___ Supplied records ___

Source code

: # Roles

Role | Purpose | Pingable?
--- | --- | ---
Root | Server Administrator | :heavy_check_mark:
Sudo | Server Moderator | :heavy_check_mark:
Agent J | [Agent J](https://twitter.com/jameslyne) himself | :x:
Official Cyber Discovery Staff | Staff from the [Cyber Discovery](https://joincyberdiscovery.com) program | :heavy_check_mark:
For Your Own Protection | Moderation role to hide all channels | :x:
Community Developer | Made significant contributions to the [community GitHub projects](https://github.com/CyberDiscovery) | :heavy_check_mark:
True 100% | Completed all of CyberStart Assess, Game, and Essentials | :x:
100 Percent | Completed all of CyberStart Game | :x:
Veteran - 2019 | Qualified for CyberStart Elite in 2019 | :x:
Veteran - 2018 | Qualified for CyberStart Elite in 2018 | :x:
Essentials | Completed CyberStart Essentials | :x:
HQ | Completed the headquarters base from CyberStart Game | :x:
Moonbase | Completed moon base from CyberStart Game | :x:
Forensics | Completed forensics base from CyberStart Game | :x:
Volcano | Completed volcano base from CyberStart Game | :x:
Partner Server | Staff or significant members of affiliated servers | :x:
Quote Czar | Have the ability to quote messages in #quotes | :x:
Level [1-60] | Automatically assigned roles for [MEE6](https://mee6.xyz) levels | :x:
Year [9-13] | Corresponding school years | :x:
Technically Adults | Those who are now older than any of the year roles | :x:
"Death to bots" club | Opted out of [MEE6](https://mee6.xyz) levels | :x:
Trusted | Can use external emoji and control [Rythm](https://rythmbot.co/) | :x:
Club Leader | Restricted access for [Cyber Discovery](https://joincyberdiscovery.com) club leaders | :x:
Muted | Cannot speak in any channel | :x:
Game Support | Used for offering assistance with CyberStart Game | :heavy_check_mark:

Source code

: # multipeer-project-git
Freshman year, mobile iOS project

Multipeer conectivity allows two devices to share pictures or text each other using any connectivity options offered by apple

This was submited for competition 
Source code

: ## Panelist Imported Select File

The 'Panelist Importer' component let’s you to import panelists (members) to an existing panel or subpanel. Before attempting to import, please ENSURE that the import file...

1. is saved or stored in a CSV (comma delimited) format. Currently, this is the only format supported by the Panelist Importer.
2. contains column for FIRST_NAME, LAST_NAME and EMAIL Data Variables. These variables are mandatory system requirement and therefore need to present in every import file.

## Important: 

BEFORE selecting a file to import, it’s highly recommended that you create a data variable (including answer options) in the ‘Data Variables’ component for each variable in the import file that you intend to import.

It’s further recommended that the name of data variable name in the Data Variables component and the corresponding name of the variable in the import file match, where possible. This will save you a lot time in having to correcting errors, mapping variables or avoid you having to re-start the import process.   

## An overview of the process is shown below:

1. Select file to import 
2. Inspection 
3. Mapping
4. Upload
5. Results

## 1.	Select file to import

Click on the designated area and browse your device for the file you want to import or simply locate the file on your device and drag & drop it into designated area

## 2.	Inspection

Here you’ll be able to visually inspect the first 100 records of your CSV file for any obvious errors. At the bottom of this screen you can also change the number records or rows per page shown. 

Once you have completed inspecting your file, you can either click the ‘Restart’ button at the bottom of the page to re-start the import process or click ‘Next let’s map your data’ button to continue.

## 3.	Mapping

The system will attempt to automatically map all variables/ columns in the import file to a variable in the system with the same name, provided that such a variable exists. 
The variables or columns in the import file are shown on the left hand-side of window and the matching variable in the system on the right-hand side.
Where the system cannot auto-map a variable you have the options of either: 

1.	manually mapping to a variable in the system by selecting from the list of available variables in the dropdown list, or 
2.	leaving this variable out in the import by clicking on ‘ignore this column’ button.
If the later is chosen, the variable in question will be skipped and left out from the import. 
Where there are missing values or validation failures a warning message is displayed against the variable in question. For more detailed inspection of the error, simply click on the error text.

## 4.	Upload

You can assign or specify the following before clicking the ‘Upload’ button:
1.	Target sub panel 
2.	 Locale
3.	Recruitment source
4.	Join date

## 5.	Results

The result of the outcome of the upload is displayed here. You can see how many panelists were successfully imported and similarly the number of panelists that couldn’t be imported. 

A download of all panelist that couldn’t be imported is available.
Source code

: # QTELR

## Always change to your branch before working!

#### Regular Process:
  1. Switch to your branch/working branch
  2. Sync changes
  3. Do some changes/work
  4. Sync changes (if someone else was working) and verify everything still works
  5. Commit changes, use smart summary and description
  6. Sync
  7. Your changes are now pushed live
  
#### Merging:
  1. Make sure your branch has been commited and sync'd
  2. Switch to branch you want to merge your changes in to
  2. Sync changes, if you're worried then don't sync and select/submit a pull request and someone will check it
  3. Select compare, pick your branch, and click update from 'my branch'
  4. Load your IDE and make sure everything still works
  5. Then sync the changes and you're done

___

* Problem to solve: For each line in the records that holds "Staff", show that line as it stands.

* Result:
Official Cyber Discovery Staff | Staff from the [Cyber Discovery](https://joincyberdiscovery.com) program | :heavy_check_mark:
Partner Server | Staff or significant members of affiliated servers | :x:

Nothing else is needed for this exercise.